Le Royaume-Uni farouchement opposé à la nomination de M. Juncker

David Cameron a fait tout ce qui était en son pouvoir pour faire rejeter la candidature de M. Juncker. D’après le Premier ministre britannique, il ne représente pas une vision dynamique de l’Europe. Mais ce qui le dérange par-dessus tout, c’est que M. Juncker prône un fédéralisme européen, ce qui est à l’antipode de la vision britannique, axée sur une ligne plus réformiste. Si la plupart des chefs d’États se sont au début montrés à l’écoute de ses réticences, il n’a finalement pas eu gain de cause.

Bien que M. Cameron se soit montré bon perdant en appelant M. Juncker pour le féliciter de sa nomination, il n’est pas prêt d’oublier ce désaveu des leaders européens. Leur décision entache grandement sa crédibilité, lui qui avait annoncé le refus de la désignation de M. Juncker à la présidence de la Commission européenne comme un principe contre lequel il n’était pas prêt à plier.

David Cameron et Jean-CLaude Juncker le 22 novembre 2012 à Bruxelles - AFP/BERTRAND LANGLOIS

David Cameron et Jean-CLaude Juncker le 22 novembre 2012 à Bruxelles – AFP/BERTRAND LANGLOIS

L’Albion en phase de décrochage de l’Union européenne

Suite à sa « défaite », les railleries sont donc allées bon train, que ce soit dans son camp ou dans celui de ses opposants politiques. Certains journaux britanniques connus pour leurs idées eurosceptiques n’ont pas été des plus tendres avec le Premier ministre.
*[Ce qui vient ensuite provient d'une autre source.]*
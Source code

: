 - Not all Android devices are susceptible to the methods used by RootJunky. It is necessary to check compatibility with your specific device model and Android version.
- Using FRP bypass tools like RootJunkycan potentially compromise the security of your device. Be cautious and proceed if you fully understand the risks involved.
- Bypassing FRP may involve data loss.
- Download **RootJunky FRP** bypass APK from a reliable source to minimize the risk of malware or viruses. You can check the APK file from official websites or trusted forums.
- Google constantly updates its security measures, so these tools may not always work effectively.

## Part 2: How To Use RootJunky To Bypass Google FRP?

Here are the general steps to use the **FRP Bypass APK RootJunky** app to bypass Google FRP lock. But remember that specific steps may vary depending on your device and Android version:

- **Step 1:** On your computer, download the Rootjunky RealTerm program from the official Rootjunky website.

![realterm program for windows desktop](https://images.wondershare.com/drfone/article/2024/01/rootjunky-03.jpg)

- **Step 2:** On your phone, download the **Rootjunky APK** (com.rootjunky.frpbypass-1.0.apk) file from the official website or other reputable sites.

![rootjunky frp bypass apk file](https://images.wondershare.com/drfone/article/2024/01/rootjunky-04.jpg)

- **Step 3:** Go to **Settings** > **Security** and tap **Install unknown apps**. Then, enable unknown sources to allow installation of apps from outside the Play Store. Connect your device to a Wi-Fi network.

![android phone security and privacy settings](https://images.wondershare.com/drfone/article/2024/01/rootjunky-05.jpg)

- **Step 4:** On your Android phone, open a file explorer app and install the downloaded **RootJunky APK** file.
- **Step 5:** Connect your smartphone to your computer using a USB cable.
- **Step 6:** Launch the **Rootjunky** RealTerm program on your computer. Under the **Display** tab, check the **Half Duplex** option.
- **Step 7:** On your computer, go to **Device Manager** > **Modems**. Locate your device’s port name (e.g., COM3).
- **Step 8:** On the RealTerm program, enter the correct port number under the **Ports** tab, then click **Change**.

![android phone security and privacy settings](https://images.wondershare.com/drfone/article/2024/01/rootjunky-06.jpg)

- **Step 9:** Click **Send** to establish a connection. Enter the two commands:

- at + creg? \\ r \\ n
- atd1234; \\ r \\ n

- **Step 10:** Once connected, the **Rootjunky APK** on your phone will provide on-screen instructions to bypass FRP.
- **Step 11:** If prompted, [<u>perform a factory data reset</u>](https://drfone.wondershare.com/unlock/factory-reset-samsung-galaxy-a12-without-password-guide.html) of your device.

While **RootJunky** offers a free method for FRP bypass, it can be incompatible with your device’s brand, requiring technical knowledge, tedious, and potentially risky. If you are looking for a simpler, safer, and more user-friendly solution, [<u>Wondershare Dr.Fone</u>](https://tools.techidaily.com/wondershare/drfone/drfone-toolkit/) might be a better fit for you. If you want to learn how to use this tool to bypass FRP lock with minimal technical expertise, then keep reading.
Le Daily Mail l’a par exemple traité de perdant de l’Europe et comparé au footballeur anglais Wayne Rooney, dont l’équipe a lamentablement porté les couleurs du pays lors du Mondial. Si sur le plan européen, son échec est cuisant, il en est autrement sur le plan national. Selon le Times, Cameron a au moins mis en oeuvre une « robuste opposition », ce qui devrait jouer en sa faveur pour les prochaines élections nationales, puisque nombreux sont les électeurs britanniques à avoir approuvé l’attitude du Premier ministre.

Cependant, un problème de taille demeure. Le fait que son avis n’ait pas été suivi met en lumière le décrochage du Royaume-Uni du jeu européen. Par ailleurs, l’euroscepticisme est de plus en plus fort et nombreux sont les Britanniques à ne pas se considérer comme européens. Pour beaucoup d’entre-eux, l’UE a des ambitions démesurées, comprenez « fédéralistes », et c’est absolument ce vers quoi ils ont toujours refuser d’aller.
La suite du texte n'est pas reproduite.